I am new to Openjdk and mlvm, but I have decades of experience in benchmark
cheating and hackery.
(No, that is not what I am bringing to OpenJDK.)
I went to look at Caliper, and in the tutorial, I saw this:
return dummy; // framework ignores this, but it has served its purpose!
This is not at all confidence-inspiring; inlining of the call, or even
conditional inlining,
allows the deadness of dummy to be detected, and then your benchmark is screwed.

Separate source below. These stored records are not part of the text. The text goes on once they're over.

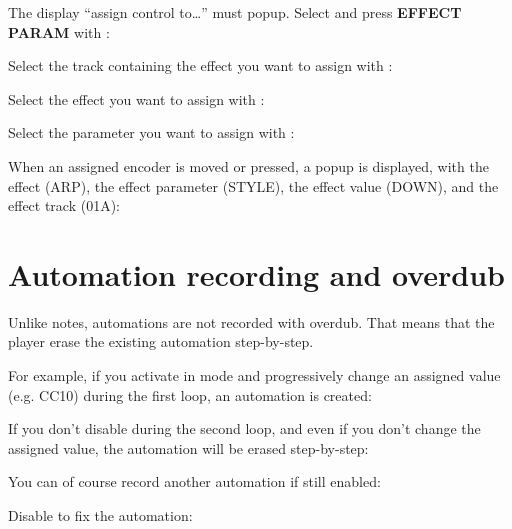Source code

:The display ``assign control to\ldots'' must popup. Select and press \textbf{EFFECT PARAM} with \encodericon{}:


Select the track containing the effect you want to assign with \encodericon{}:


Select the effect you want to assign with \encodericon{}:


Select the parameter you want to assign with \encodericon{}:



When an assigned encoder is moved or pressed, a popup is displayed, with the effect (ARP), the effect parameter (STYLE), the effect value (DOWN), and the effect track (01A):


\section{Automation recording and overdub}

Unlike notes, automations are not recorded with overdub. That means that the player erase the existing automation step-by-step.

For example, if you activate  in  mode and progressively change an assigned value (e.g. CC10) during the first loop, an automation is created:


If you don't disable  during the second loop, and even if you don't change the assigned value, the automation will be erased step-by-step:


You can of course record another automation if  still enabled:


Disable  to fix the automation:


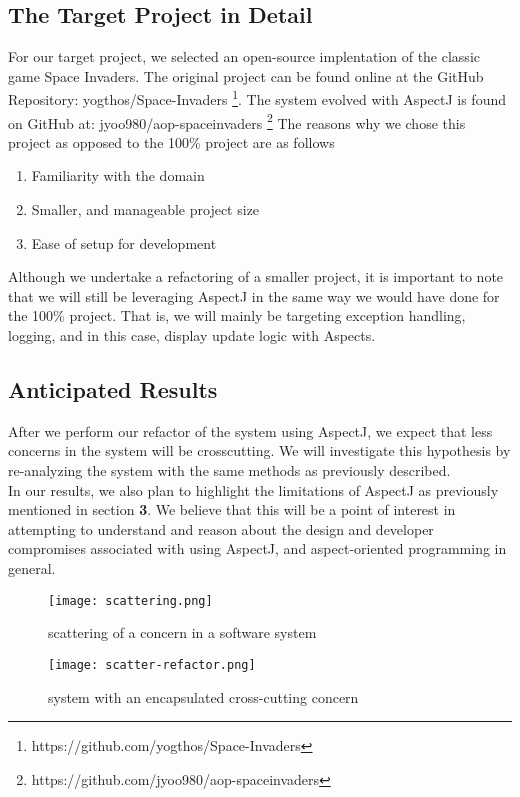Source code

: \documentclass[sigconf]{acmart}
\begin{document}
\subsection{The Target Project in Detail}
For our target project, we selected an open-source implentation of the classic game Space Invaders. The original project can be found online at the GitHub Repository: yogthos/Space-Invaders \footnote{https://github.com/yogthos/Space-Invaders}. The system evolved with AspectJ is found on GitHub at: jyoo980/aop-spaceinvaders \footnote{https://github.com/jyoo980/aop-spaceinvaders} The reasons why we chose this project as opposed to the 100\% project are as follows
\begin{enumerate}
    \item Familiarity with the domain
    \item Smaller, and manageable project size
    \item Ease of setup for development
\end{enumerate}
Although we undertake a refactoring of a smaller project, it is important to note that we will still be leveraging AspectJ in the same way we would have done for the 100\% project. That is, we will mainly be targeting exception handling, logging, and in this case, display update logic with Aspects.

\subsection{Anticipated Results}
After we perform our refactor of the system using AspectJ, we expect that less concerns in the system will be crosscutting. We will investigate this hypothesis by re-analyzing the system with the same methods as previously described. 
\\
In our results, we also plan to highlight the limitations of AspectJ as previously mentioned in section \textbf{3}. We believe that this will be a point of interest in attempting to understand and reason about the design and developer compromises associated with using AspectJ, and aspect-oriented programming in general.
 \begin{figure}
    \centering
    \texttt{[image: scattering.png]}
    \caption{scattering of a concern in a software system}
    \label{fig:1}
\end{figure}

 \begin{figure}
    \centering
    \texttt{[image: scatter-refactor.png]}
    \caption{system with an encapsulated cross-cutting concern}
    \label{fig:1}
\end{figure}
\end{document}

The framework should print dummy, to a real live file, not /dev/null (yes, once
upon a
time a workstation vendor spotted the /dev/null case and short-circuited all of
libcurses
out of the way). I wouldn't trust reflective access to be sufficiently
obfuscating; if I used
reflection and it could be optimized into a direct call, I would like that, so
I should not
be surprised if an optimizer picked up that transformation and it accidentally
messed
up this benchmark.
Sorry if I seem skeptical, but I've seen intelligent people write terrible
benchmarks.
Consider the old JavaGrande Fork-Join benchmark:
// do something trivial but which won't be optimised away!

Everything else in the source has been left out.